Several variations of this model involved the case or the character. These are pictured and described in some detail in Silent Salesmen Too, page 89. One version had round portholes high on each side, and the other had a short manufacturer's tag instead of the machine-width tag on the machine pictured above. Of these variations, I've seen only 2 with portholes and one with a short tag, and the one with a short tag was also one of the 2 with portholes. These features are considered earlier than the full-width tag and solid sides found on the vast majority of Manikins.
Characters were the baker boy, the black baker, the bell hop, the Indian, and the clerk. All of these were cast from the same mold and are therefore the same except for the skin color and simulated clothing. Of these, the baker boy is by far the most common. All others are far less common, but I'm not aware of a hierarchy of rarity amongst the less common characters.
I've seen several Manikins for sale with a black baker as the character, but when you look closely you can tell that the black baker was created by recently repainting a white baker. It gives a whole new meaning to "diversity," but don't be fooled by it. There's a substantial price difference between an original black baker and a common white baker, and that difference is far more than the cost of the small bottle of model paint used to create one from the other.
When I lived in Southern California I learned from several collectors and non-collectors that these used to be used all over Knott's Berry Farm, which lies on the border of Orange and Los Angeles counties. The non-collectors who told me this were folks who saw the machine in my house---or in one case while I was actually buying the machine at an antique store---and said nostalgically that they remembered seeing them there.
The example pictured above is 100% original except for 2 things: 1) It's been converted to a nickel machine, and 2) The paint on the outside of the case is a very old repaint. The blue paint shows soft brush strokes while the orange paint shows none, so it's possible that the orange paint is original. All interior paint, including that on the bell boy, appears to be original.

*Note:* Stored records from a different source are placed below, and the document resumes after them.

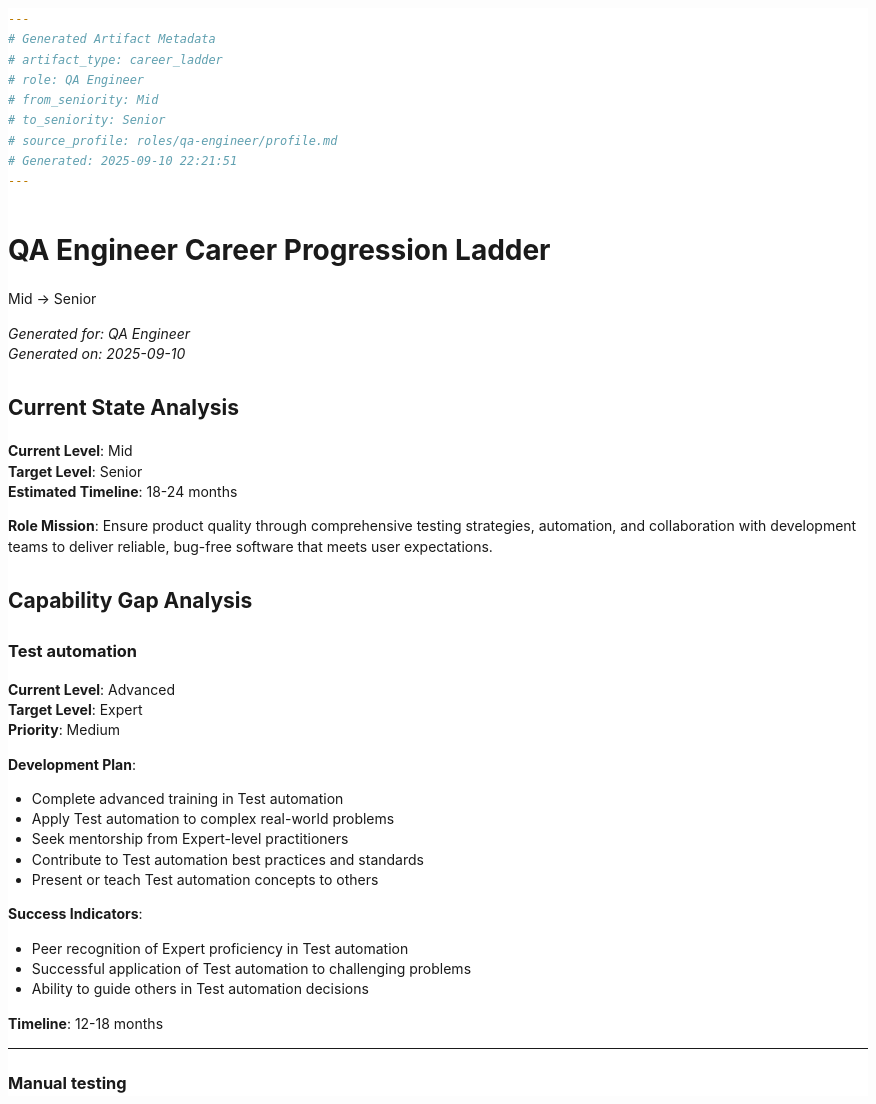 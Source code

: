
 ```yaml
---
# Generated Artifact Metadata
# artifact_type: career_ladder
# role: QA Engineer
# from_seniority: Mid
# to_seniority: Senior
# source_profile: roles/qa-engineer/profile.md
# Generated: 2025-09-10 22:21:51
---
```

# QA Engineer Career Progression Ladder
Mid → Senior

*Generated for: QA Engineer*  
*Generated on: 2025-09-10*

## Current State Analysis
**Current Level**: Mid  
**Target Level**: Senior  
**Estimated Timeline**: 18-24 months

**Role Mission**: Ensure product quality through comprehensive testing strategies, automation, and collaboration with development teams to deliver reliable, bug-free software that meets user expectations.

## Capability Gap Analysis

### Test automation

**Current Level**: Advanced  
**Target Level**: Expert  
**Priority**: Medium

**Development Plan**:
- Complete advanced training in Test automation
- Apply Test automation to complex real-world problems
- Seek mentorship from Expert-level practitioners
- Contribute to Test automation best practices and standards
- Present or teach Test automation concepts to others

**Success Indicators**:
- Peer recognition of Expert proficiency in Test automation
- Successful application of Test automation to challenging problems
- Ability to guide others in Test automation decisions

**Timeline**: 12-18 months

---
### Manual testing
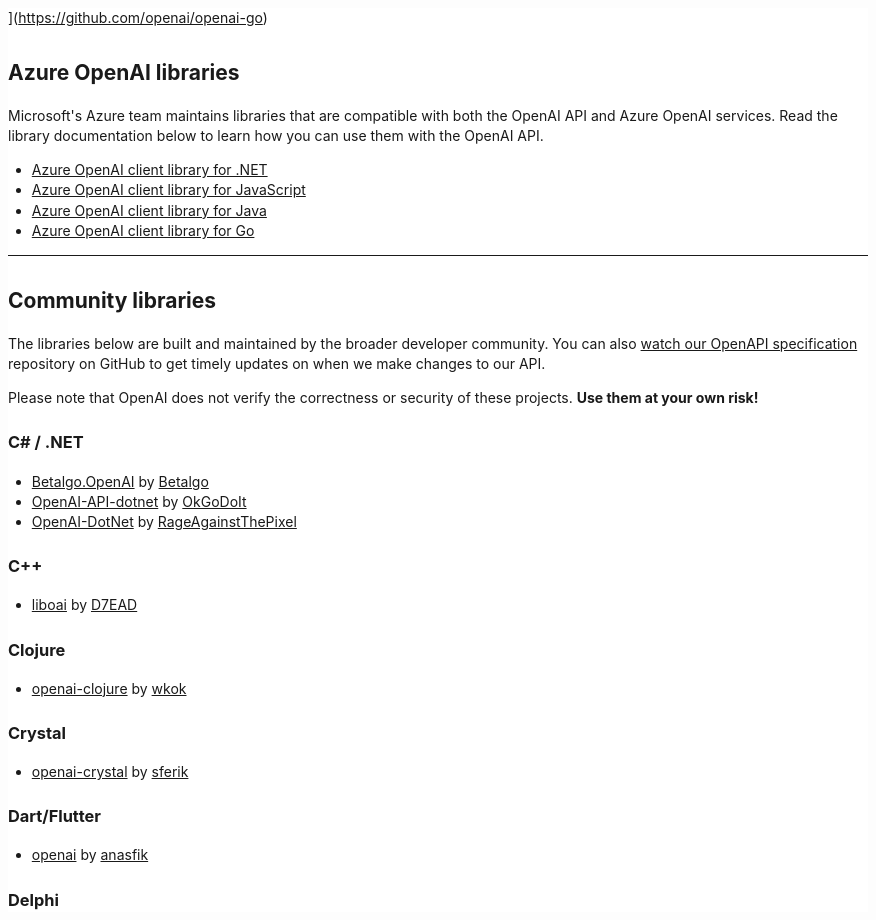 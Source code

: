 ](https://github.com/openai/openai-go)

Azure OpenAI libraries
----------------------

Microsoft's Azure team maintains libraries that are compatible with both the OpenAI API and Azure OpenAI services. Read the library documentation below to learn how you can use them with the OpenAI API.

* [Azure OpenAI client library for .NET](https://github.com/Azure/azure-sdk-for-net/tree/main/sdk/openai/Azure.AI.OpenAI)
* [Azure OpenAI client library for JavaScript](https://github.com/Azure/azure-sdk-for-js/tree/main/sdk/openai/openai)
* [Azure OpenAI client library for Java](https://github.com/Azure/azure-sdk-for-java/tree/main/sdk/openai/azure-ai-openai)
* [Azure OpenAI client library for Go](https://github.com/Azure/azure-sdk-for-go/tree/main/sdk/ai/azopenai)

---

Community libraries
-------------------

The libraries below are built and maintained by the broader developer community. You can also [watch our OpenAPI specification](https://github.com/openai/openai-openapi) repository on GitHub to get timely updates on when we make changes to our API.

Please note that OpenAI does not verify the correctness or security of these projects. **Use them at your own risk!**

### C# / .NET

* [Betalgo.OpenAI](https://github.com/betalgo/openai) by [Betalgo](https://github.com/betalgo)
* [OpenAI-API-dotnet](https://github.com/OkGoDoIt/OpenAI-API-dotnet) by [OkGoDoIt](https://github.com/OkGoDoIt)
* [OpenAI-DotNet](https://github.com/RageAgainstThePixel/OpenAI-DotNet) by [RageAgainstThePixel](https://github.com/RageAgainstThePixel)

### C++

* [liboai](https://github.com/D7EAD/liboai) by [D7EAD](https://github.com/D7EAD)

### Clojure

* [openai-clojure](https://github.com/wkok/openai-clojure) by [wkok](https://github.com/wkok)

### Crystal

* [openai-crystal](https://github.com/sferik/openai-crystal) by [sferik](https://github.com/sferik)

### Dart/Flutter

* [openai](https://github.com/anasfik/openai) by [anasfik](https://github.com/anasfik)

### Delphi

This is not the nicest Manikin I've seen, but I've passed up chances at nicer cases because I don't want to give up the bell boy character and I don't want to merely swap him into a nicer case. Given the look of this machine, where I bought it, and what I paid for it, I believe that this machine exists now as it existed when it was removed from service. I don't want to part it out, and I like the soft, old look of the case even though it's an old repaint and is not original. I'd rather it hadn't been converted to a nickel machine, but it was done long ago and is part of the machine's history by now. I'm happy with it as it is.